Commentaire de Cass., 28 octobre 2019, n° S.19.0010.F

Mis en ligne le vendredi 29 mai 2020


Cour de cassation, 28 octobre 2019, n° S.19.0010.F

Terra Laboris

Dans un arrêt du 28 octobre 2019, la Cour de cassation se prononce sur les obligations de la cour du travail résultant de l’article 47, § 4, de la loi du 26 mai 2002 concernant le droit à l’intégration sociale lorsque le C.P.A.S. saisi de la demande est incompétent.

Les faits de la cause et la procédure devant les juges du fond

Le tribunal du travail a débouté M. E.B.L. de sa prétention à voir le C.P.A.S. de Seraing condamné à lui payer un revenu d’intégration entre le 12 mars 2014 et le 7 mai 2015 au motif qu’il n’établissait pas la compétence de ce centre au sens de l’article 1er, 1°, de la loi du 2 avril 1965 relative à la prise en charge des secours accordés par les centres publics d’aide sociale.
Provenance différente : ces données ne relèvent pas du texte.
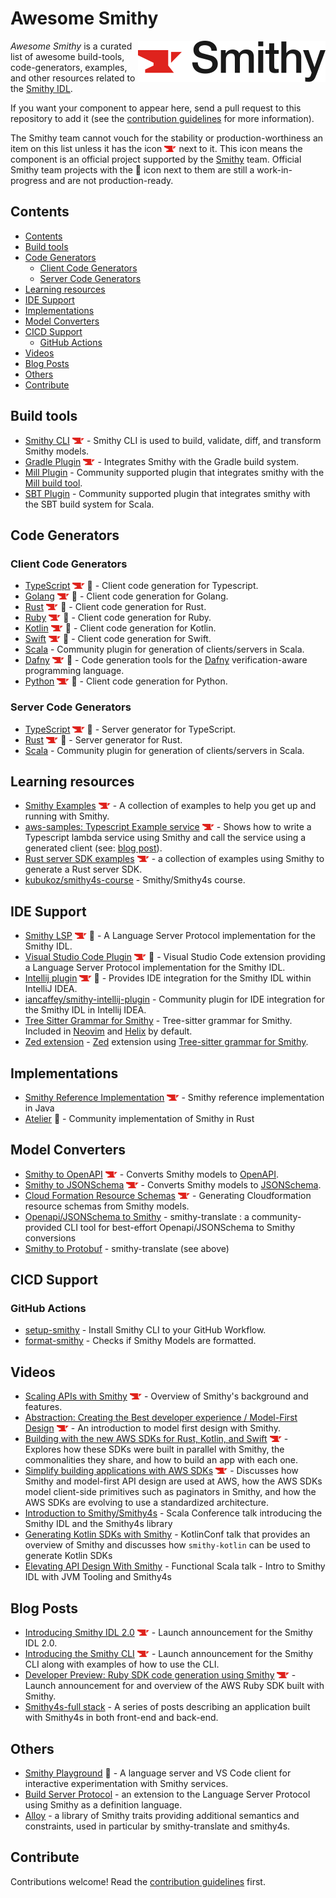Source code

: # Awesome Smithy

[<img src="smithy.svg" align="right" width="300">](https://smithy.io)

*Awesome Smithy* is a curated list of awesome build-tools, code-generators, examples, and other resources related to
the [Smithy IDL](https://github.com/awslabs/smithy).

If you want your component to appear here, send a pull request to this repository to add it (see the [contribution
guidelines](#contribute) for more information).

The Smithy team cannot vouch for the stability or production-worthiness an item on this list unless it has the icon
<img src="smithy-anvil.svg" alt="(official)" title="Smithy Official" height="10px"> next to it. This icon means the
component is an official project supported by the [Smithy](https://github.com/smithy-lang) team.
Official Smithy team projects with the 🚧 icon next to them are still a work-in-progress and are not production-ready.


## Contents
  - [Contents](#contents)
  - [Build tools](#build-tools)
  - [Code Generators](#code-generators)
    - [Client Code Generators](#client-code-generators)
    - [Server Code Generators](#server-code-generators)
  - [Learning resources](#learning-resources)
  - [IDE Support](#ide-support)
  - [Implementations](#implementations)
  - [Model Converters](#model-converters)
  - [CICD Support](#cicd-support)
    - [GitHub Actions](#github-actions)
  - [Videos](#videos)
  - [Blog Posts](#blog-posts)
  - [Others](#others)
  - [Contribute](#contribute)

## Build tools
* [Smithy CLI](https://github.com/smithy-lang/smithy/tree/main/smithy-cli) <img src="smithy-anvil.svg" alt="(official)" title="Smithy Official" height="10px"> - Smithy CLI is used to build, validate, diff, and transform Smithy models.
* [Gradle Plugin](https://github.com/smithy-lang/smithy-gradle-plugin) <img src="smithy-anvil.svg" alt="(official)" title="Smithy Official" height="10px"> - Integrates Smithy with the Gradle build system.
* [Mill Plugin](https://disneystreaming.github.io/smithy4s/docs/overview/installation/#mill) - Community supported plugin that integrates smithy with the [Mill build tool](https://github.com/com-lihaoyi/mill).
* [SBT Plugin](https://disneystreaming.github.io/smithy4s/docs/overview/installation/#sbt) - Community supported plugin that integrates smithy with the SBT build system for Scala.

## Code Generators
### Client Code Generators
* [TypeScript](https://github.com/awslabs/smithy-typescript) <img src="smithy-anvil.svg" alt="(official)" title="Smithy Official" height="10px"> 🚧 - Client code generation for Typescript.
* [Golang](https://github.com/aws/smithy-go) <img src="smithy-anvil.svg" alt="(official)" title="Smithy Official" height="10px"> 🚧 - Client code generation for Golang.
* [Rust](https://github.com/awslabs/smithy-rs) <img src="smithy-anvil.svg" alt="(official)" title="Smithy Official" height="10px"> 🚧 - Client code generation for Rust.
* [Ruby](https://github.com/awslabs/smithy-ruby) <img src="smithy-anvil.svg" alt="(official)" title="Smithy Official" height="10px"> 🚧 - Client code generation for Ruby.
* [Kotlin](https://github.com/awslabs/smithy-kotlin) <img src="smithy-anvil.svg" alt="(official)" title="Smithy Official" height="10px"> 🚧 - Client code generation for Kotlin.
* [Swift](https://github.com/awslabs/smithy-swift) <img src="smithy-anvil.svg" alt="(official)" title="Smithy Official" height="10px"> 🚧 - Client code generation for Swift.
* [Scala](https://github.com/disneystreaming/smithy4s) - Community plugin for generation of clients/servers in Scala.
* [Dafny](https://github.com/awslabs/smithy-dafny) <img src="smithy-anvil.svg" alt="(official)" title="Smithy Official" height="10px"> 🚧 - Code generation tools for the [Dafny](https://dafny.org/) verification-aware programming language.
* [Python](https://github.com/smithy-lang/smithy-python) <img src="smithy-anvil.svg" alt="(official)" title="Smithy Official" height="10px"> 🚧 - Client code generation for Python.

### Server Code Generators
* [TypeScript](https://github.com/awslabs/smithy-typescript) <img src="smithy-anvil.svg" alt="(official)" title="Smithy Official" height="10px"> 🚧 - Server generator for TypeScript.
* [Rust](https://github.com/awslabs/smithy-rs) <img src="smithy-anvil.svg" alt="(official)" title="Smithy Official" height="10px"> 🚧 - Server generator for Rust.
* [Scala](https://github.com/disneystreaming/smithy4s) - Community plugin for generation of clients/servers in Scala.


## Learning resources
* [Smithy Examples](https://github.com/smithy-lang/smithy-examples) <img src="smithy-anvil.svg" alt="(official)" title="Smithy Official" height="10px"> - A collection of examples to help you get up and running with Smithy.
* [aws-samples: Typescript Example service](https://github.com/aws-samples/smithy-server-generator-typescript-sample) <img src="smithy-anvil.svg" alt="(official)" title="Smithy Official" height="10px"> - Shows how to write a Typescript lambda service using Smithy and call the service using a generated client (see: [blog post](https://aws.amazon.com/blogs/devops/smithy-server-and-client-generator-for-typescript/)).
* [Rust server SDK examples](https://github.com/awslabs/smithy-rs/tree/main/examples) <img src="smithy-anvil.svg" alt="(official)" title="Smithy Official" height="10px"> - a collection of examples using Smithy to generate a Rust server SDK.
* [kubukoz/smithy4s-course](https://github.com/kubukoz/smithy4s-course) - Smithy/Smithy4s course.

## IDE Support
* [Smithy LSP](https://github.com/awslabs/smithy-language-server) <img src="smithy-anvil.svg" alt="(official)" title="Smithy Official" height="10px"> 🚧 - A Language Server Protocol implementation for the Smithy IDL.
* [Visual Studio Code Plugin](https://github.com/awslabs/smithy-vscode) <img src="smithy-anvil.svg" alt="(official)" title="Smithy Official" height="10px"> 🚧 - Visual Studio Code extension providing a Language Server Protocol implementation for the Smithy IDL.
* [Intellij plugin](https://github.com/awslabs/smithy-intellij) <img src="smithy-anvil.svg" alt="(official)" title="Smithy Official" height="10px"> 🚧 - Provides IDE integration for the Smithy IDL within IntelliJ IDEA.
* [iancaffey/smithy-intellij-plugin](https://github.com/iancaffey/smithy-intellij-plugin) - Community plugin for IDE integration for the Smithy IDL in Intellij IDEA.
* [Tree Sitter Grammar for Smithy](https://github.com/indoorvivants/tree-sitter-smithy) - Tree-sitter grammar for Smithy. Included in [Neovim](https://github.com/nvim-treesitter/nvim-treesitter) and [Helix](https://docs.helix-editor.com/) by default.
* [Zed extension](https://github.com/joshrutkowski/zed-smithy) - [Zed](https://zed.dev/) extension using [Tree-sitter grammar for Smithy](https://github.com/indoorvivants/tree-sitter-smithy).

## Implementations
* [Smithy Reference Implementation](https://github.com/awslabs/smithy) <img src="smithy-anvil.svg" alt="(official)" title="Smithy Official" height="10px"> - Smithy reference implementation in Java
* [Atelier](https://github.com/johnstonskj/rust-atelier) 🚧 - Community implementation of Smithy in Rust

## Model Converters
* [Smithy to OpenAPI](https://smithy.io/2.0/guides/converting-to-openapi.html#smithy-to-openapi) <img src="smithy-anvil.svg" alt="(official)" title="Smithy Official" height="10px"> - Converts Smithy models to [OpenAPI](https://www.openapis.org/).
* [Smithy to JSONSchema](https://github.com/awslabs/smithy/tree/main/smithy-jsonschema) <img src="smithy-anvil.svg" alt="(official)" title="Smithy Official" height="10px"> - Converts Smithy models to [JSONSchema](https://json-schema.org/).
* [Cloud Formation Resource Schemas](https://smithy.io/2.0/guides/generating-cloudformation-resources.html#smithy-to-cloudformation) <img src="smithy-anvil.svg" alt="(official)" title="Smithy Official" height="10px"> - Generating Cloudformation resource schemas from Smithy models.
* [Openapi/JSONSchema to Smithy](https://github.com/disneystreaming/smithy-translate) - smithy-translate : a community-provided CLI tool for best-effort Openapi/JSONSchema to Smithy conversions
* [Smithy to Protobuf](https://github.com/disneystreaming/smithy-translate) - smithy-translate (see above)

## CICD Support
### GitHub Actions
* [setup-smithy](https://github.com/marketplace/actions/setup-smithy) - Install Smithy CLI to your GitHub Workflow.
* [format-smithy](https://github.com/marketplace/actions/format-smithy) - Checks if Smithy Models are formatted.

## Videos
* [Scaling APIs with Smithy](https://www.youtube.com/watch?v=3GpZzu4guTE) <img src="smithy-anvil.svg" alt="(official)" title="Smithy Official" height="10px"> - Overview of Smithy's background and features.
* [Abstraction: Creating the Best developer experience / Model-First Design](https://youtu.be/gX2sHQafadA?t=1558) <img src="smithy-anvil.svg" alt="(official)" title="Smithy Official" height="10px"> - An introduction to model first design with Smithy.
* [Building with the new AWS SDKs for Rust, Kotlin, and Swift](https://www.youtube.com/watch?v=Nhk1K1AjYvg) <img src="smithy-anvil.svg" alt="(official)" title="Smithy Official" height="10px"> - Explores how these SDKs were built in parallel with Smithy, the commonalities they share, and how to build an app with each one.
* [Simplify building applications with AWS SDKs](https://www.youtube.com/watch?v=7J0UMAGgAdw) <img src="smithy-anvil.svg" alt="(official)" title="Smithy Official" height="10px"> - Discusses how Smithy and model-first API design are used at AWS, how the AWS SDKs model client-side primitives such as paginators in Smithy, and how the AWS SDKs are evolving to use a standardized architecture.
* [Introduction to Smithy/Smithy4s](https://www.youtube.com/watch?v=CA8qGXMQ3cE) - Scala Conference talk introducing the Smithy IDL and the Smithy4s library
* [Generating Kotlin SDKs with Smithy](https://www.youtube.com/watch?v=Wsra04prG-E) - KotlinConf talk that provides an overview of Smithy and discusses how `smithy-kotlin` can be used to generate Kotlin SDKs
* [Elevating API Design With Smithy](https://www.youtube.com/watch?v=tufEEuPn6Lk) - Functional Scala talk - Intro to Smithy IDL with JVM Tooling and Smithy4s 

## Blog Posts
* [Introducing Smithy IDL 2.0](https://aws.amazon.com/blogs/developer/introducing-smithy-idl-2-0/) <img src="smithy-anvil.svg" alt="(official)" title="Smithy Official" height="10px"> - Launch announcement for the Smithy IDL 2.0.
* [Introducing the Smithy CLI](https://aws.amazon.com/blogs/developer/introducing-the-smithy-cli/) <img src="smithy-anvil.svg" alt="(official)" title="Smithy Official" height="10px"> - Launch announcement for the Smithy CLI along with examples of how to use the CLI.
* [Developer Preview: Ruby SDK code generation using Smithy](https://aws.amazon.com/blogs/developer/developer-preview-smithy-code-generated-ruby-sdk/)  <img src="smithy-anvil.svg" alt="(official)" title="Smithy Official" height="10px"> - Launch announcement for and overview of the AWS Ruby SDK built with Smithy.
* [Smithy4s-full stack](https://blog.indoorvivants.com/2022-06-10-smithy4s-fullstack-part-1) - A series of posts describing an application built with Smithy4s in both front-end and back-end.

## Others
* [Smithy Playground](https://github.com/kubukoz/smithy-playground/) 🚧 - A language server and VS Code client for interactive experimentation with Smithy services.
* [Build Server Protocol](https://github.com/build-server-protocol/build-server-protocol) - an extension to the Language Server Protocol using Smithy as a definition language.
* [Alloy](https://github.com/disneystreaming/alloy/) - a library of Smithy traits providing additional semantics and constraints, used in particular by smithy-translate and smithy4s.

## Contribute
Contributions welcome! Read the [contribution guidelines](CONTRIBUTING.md) first.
L’arrêt attaqué, rendu le 12 novembre 2018 par la Cour du travail de Liège, confirme ce jugement. Nous ne disposons pas de la procédure devant les juges du fond et reproduisons donc ici les motifs de cet arrêt repris dans la requête en cassation, étant que :

« En vertu de l’article 1er, 1°, de la loi du 2 avril 1965 relative à la prise en charge des secours accordés par les centres publics d’aide sociale, le centre compétent est celui de la commune sur le territoire de laquelle ‘’se trouve’’ la personne qui a besoin d’assistance ;

Sous réserve du cas particulier du sans-abri, le territoire de la commune où se trouve l’intéressé doit s’entendre de l’endroit où il a sa résidence habituelle, soit du lieu où il a la disposition effective d’une habitation, qu’il occupe réellement et dans l’intention d’en faire son principal établissement, où il participe à la vie sociale, se retire pour sa vie privée, où se situe le centre de sa vie familiale ;

La question est si [M. E.B.L.] occupe réellement sa résidence sérésienne dans l’intention d’en faire son principal établissement et si Seraing constituait le centre de sa vie familiale et sociale ;

La charge et le risque de la preuve de la résidence reposent sur [M. E.B.L.] ;

(Or, celui-ci) n’apporte en réalité aucun élément qui permette d’accréditer la thèse de sa résidence réelle et effective à Seraing ;

Il est absolument exact qu’un bénéficiaire de l’aide du centre public d’aide sociale n’est pas assigné à résidence et qu’il peut se mouvoir comme il l’entend ;

Néanmoins, lorsque sept visites à domicile étalées sur deux périodes de respectivement un mois puis une semaine sont négatives, que toutes les absences lors de ces visites sont justifiées par des rendez-vous en région bruxelloise, qui est la région de domiciliation de l’intéressé tant avant qu’après la période litigieuse, que l’intéressé reconnaît lui-même y être très souvent présent pour rendre visite à ses amis et pour ses rendez-vous médicaux et que, de surcroît, les consommations d’énergie sont particulièrement faibles, le logement ne peut être retenu au titre de résidence habituelle. Il doit être considéré comme, dans le meilleur des cas, un pied-à-terre de transit où sa présence est tellement fugace qu’elle ne permet pas de considérer qu’il ‘se trouve’, au sens de la loi, sur le territoire de Seraing. »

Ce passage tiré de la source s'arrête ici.